## 2024  09 18 framediff learning

### 1. PDB processing + AlphaFold mmcif object

In [1]:
import Bio
from Bio.PDB import PDBIO, MMCIFParser, PDBParser

import sys
sys.path.append("/home/sirius/PhD/software/se3_diffusion")
from data import errors, mmcif_parsing, parsers
from data import utils as du
import os
import dataclasses
import numpy as np

  from .autonotebook import tqdm as notebook_tqdm


In [2]:
def process_mmcif_mimic_framediff(mmcif_path,max_resolution,max_len):
    metadata = {}
    mmcif_name = os.path.basename(mmcif_path).replace('.cif', '')
    metadata['pdb_name'] = mmcif_name
    with open(mmcif_path, 'r') as f:
        parsed_mmcif = mmcif_parsing.parse(
            file_id=mmcif_name, mmcif_string=f.read())
    metadata['raw_path'] = mmcif_path
    parsed_mmcif = parsed_mmcif.mmcif_object
    raw_mmcif = parsed_mmcif.raw_string
    raw_olig_count = raw_mmcif['_pdbx_struct_assembly.oligomeric_count']
    oligomeric_count = ','.join(raw_olig_count).lower()
    raw_olig_detail = raw_mmcif['_pdbx_struct_assembly.oligomeric_details']
    oligomeric_detail = ','.join(raw_olig_detail).lower()
    metadata['oligomeric_count'] = oligomeric_count
    metadata['oligomeric_detail'] = oligomeric_detail

    mmcif_header = parsed_mmcif.header
    mmcif_resolution = mmcif_header['resolution']
    metadata['resolution'] = mmcif_resolution
    metadata['structure_method'] = mmcif_header['structure_method']
    if mmcif_resolution >= max_resolution:
        raise errors.ResolutionError(
            f'Too high resolution {mmcif_resolution}')
    if mmcif_resolution == 0.0:
        raise errors.ResolutionError(
            f'Invalid resolution {mmcif_resolution}')

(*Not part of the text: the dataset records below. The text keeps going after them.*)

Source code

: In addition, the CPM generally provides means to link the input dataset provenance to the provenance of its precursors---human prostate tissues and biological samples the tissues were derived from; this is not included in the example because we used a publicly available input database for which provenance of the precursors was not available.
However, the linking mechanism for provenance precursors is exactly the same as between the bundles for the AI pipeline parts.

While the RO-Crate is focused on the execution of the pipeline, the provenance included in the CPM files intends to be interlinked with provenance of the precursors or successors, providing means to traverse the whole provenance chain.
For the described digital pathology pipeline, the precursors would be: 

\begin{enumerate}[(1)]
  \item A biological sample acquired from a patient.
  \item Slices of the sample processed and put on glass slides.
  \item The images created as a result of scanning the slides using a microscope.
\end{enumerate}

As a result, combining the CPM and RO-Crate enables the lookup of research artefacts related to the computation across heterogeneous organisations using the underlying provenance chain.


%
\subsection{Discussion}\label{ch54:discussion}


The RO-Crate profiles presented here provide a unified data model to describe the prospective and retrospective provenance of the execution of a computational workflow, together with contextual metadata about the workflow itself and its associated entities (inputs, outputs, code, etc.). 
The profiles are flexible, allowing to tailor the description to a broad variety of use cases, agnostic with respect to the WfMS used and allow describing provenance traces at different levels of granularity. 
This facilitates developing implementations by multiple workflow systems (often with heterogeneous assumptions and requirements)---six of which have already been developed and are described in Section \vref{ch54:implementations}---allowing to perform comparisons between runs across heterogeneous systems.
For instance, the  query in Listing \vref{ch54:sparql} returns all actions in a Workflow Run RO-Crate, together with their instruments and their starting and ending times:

        # Extract all chains
    struct_chains = {
        chain.id.upper(): chain
        for chain in parsed_mmcif.structure.get_chains()}
    metadata['num_chains'] = len(struct_chains)

    # Extract features
    struct_feats = []
    all_seqs = set()
    for chain_id, chain in struct_chains.items():
        # Convert chain id into int
        chain_id = du.chain_str_to_int(chain_id)
        chain_prot = parsers.process_chain(chain, chain_id)
        chain_dict = dataclasses.asdict(chain_prot)
        chain_dict = du.parse_chain_feats(chain_dict)
        all_seqs.add(tuple(chain_dict['aatype']))
        struct_feats.append(chain_dict)
    if len(all_seqs) == 1:
        metadata['quaternary_category'] = 'homomer'
    else:
        metadata['quaternary_category'] = 'heteromer'
    complex_feats = du.concat_np_features(struct_feats, False)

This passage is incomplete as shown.